School Breakfast & Lunch:

According to local data by the University of Rochester, 38% of Rochester children are obese or overweight.  Unfortunately, poverty rates seem to be closely related to the percentage of obesity in our area.  In the Rochester City School District, 84% of students qualify for free and reduced school breakfast and lunches. Healthi Kids works with the District to ensure that the meals being served are healthy, nutritious, and tasty through observations and advocacy.  These observations are completed by District parents and are key to ensuring the meals are of high quality and appealing to students. Our work together has led to improvements in the school lunch menu, the pilot of water stations and salad bars in lunchrooms and to professional development training for all food service staff and lunch aides.

Summer Meals Program:

Healthy eating and hunger never take a break - especially not during the summer, when students who qualify for free and reduced school meals need them the most.  The USDA Summer Food Service Program provides children ages 2-18 with nutritious meals Monday through Friday from June until August.  Unfortunately, only a small percentage of eligible children participate.

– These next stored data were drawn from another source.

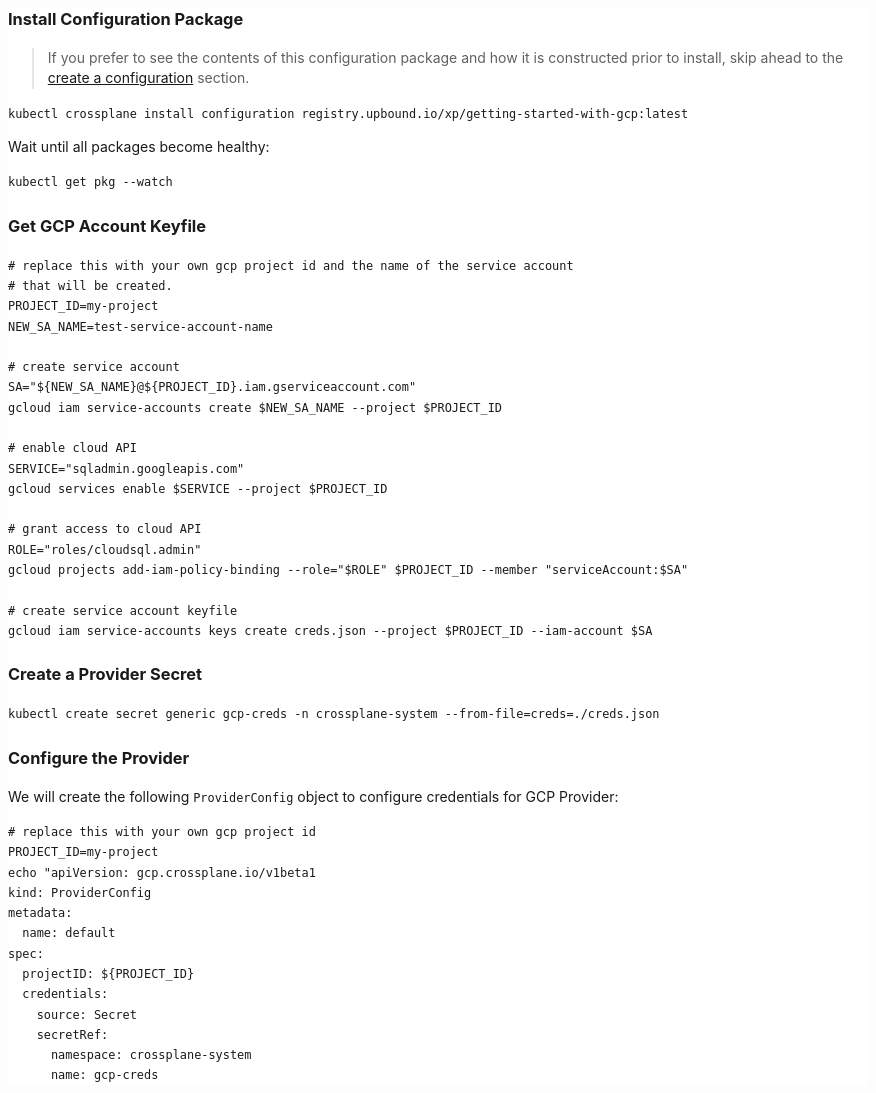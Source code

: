 </div>
<div class="tab-pane fade" id="gcp-tab-1" markdown="1">

### Install Configuration Package

> If you prefer to see the contents of this configuration package and how it is
> constructed prior to install, skip ahead to the [create a configuration]
> section.

```console
kubectl crossplane install configuration registry.upbound.io/xp/getting-started-with-gcp:latest
```

Wait until all packages become healthy:
```
kubectl get pkg --watch
```

### Get GCP Account Keyfile

```console
# replace this with your own gcp project id and the name of the service account
# that will be created.
PROJECT_ID=my-project
NEW_SA_NAME=test-service-account-name

# create service account
SA="${NEW_SA_NAME}@${PROJECT_ID}.iam.gserviceaccount.com"
gcloud iam service-accounts create $NEW_SA_NAME --project $PROJECT_ID

# enable cloud API
SERVICE="sqladmin.googleapis.com"
gcloud services enable $SERVICE --project $PROJECT_ID

# grant access to cloud API
ROLE="roles/cloudsql.admin"
gcloud projects add-iam-policy-binding --role="$ROLE" $PROJECT_ID --member "serviceAccount:$SA"

# create service account keyfile
gcloud iam service-accounts keys create creds.json --project $PROJECT_ID --iam-account $SA
```

### Create a Provider Secret

```console
kubectl create secret generic gcp-creds -n crossplane-system --from-file=creds=./creds.json
```

### Configure the Provider

We will create the following `ProviderConfig` object to configure credentials
for GCP Provider:

```console
# replace this with your own gcp project id
PROJECT_ID=my-project
echo "apiVersion: gcp.crossplane.io/v1beta1
kind: ProviderConfig
metadata:
  name: default
spec:
  projectID: ${PROJECT_ID}
  credentials:
    source: Secret
    secretRef:
      namespace: crossplane-system
      name: gcp-creds
```

[package]: ../concepts/packages.md
[provision infrastructure]: provision-infrastructure.md
[create a configuration]: create-configuration.md
[Install]: ../reference/install.md
[Configure]: ../reference/configure.md
[Uninstall]: ../reference/uninstall.md
[Kubernetes cluster]: https://kubernetes.io/docs/setup/
[Minikube]: https://kubernetes.io/docs/tasks/tools/install-minikube/
[Kind]: https://kind.sigs.k8s.io/docs/user/quick-start/
[Crossplane packages]: ../concepts/packages.md
[Slack]: http://slack.crossplane.io/
[Upbound Cloud]: https://upbound.io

The Summer Meals Planning group, made up of Healthi Kids and key partners like the City of Rochester, the Rochester City School District, Foodlink, and the Rochester Area Community Foundation, is changing the face of summer meals.  By working together to ensure program capacity to meet the needs of children and families and building awareness in the community about this fantastic program, the group hopes to increase participation in summer meals by 20% each year until 2016.

Corner Stores:

Rochester, like many cities, has a high concentration of corner stores and bodegas.  Unfortunately, the offerings at these stores tend to be cheap, nutritionally-empty foods high in calories, fat, and sugar.  With locations near schools, recreation centers, and parks, a lot of clientele are children.  Healthi Kids works with local corner store owners to ensure that healthier options, such as fresh fruits and vegetables, have a place on their shelves and are an affordable choice for customers.


Breastfeeding is one of the earliest interventions to prevent unhealthy weight in their children.  According to an August 2011 article in the Journal of American Medical Association (JAMA) Pediatrics,

"Breast milk provides your baby with food that is easy to digest and very nutritious, and your child helps decide how much to eat and when to eat it.  Both the breast milk itself and the way your baby feeds helps him or her develop healthy eating patterns.  Breastfed babies seem to be better able to regulate their food intake and thus are at a lower risk for obesity."

Megan A. Moreno, MD, MSEd, Fred Furtner, Fredrick P. Rivara, MD, MPH; Breastfeeding as Obesity Prevention.

Because of the strong health benefits, the American Academy of Pediatrics recommends exclusive breastfeeding for the first six months of life, and then continuing breastfeeding with supplemental foods until the age of one.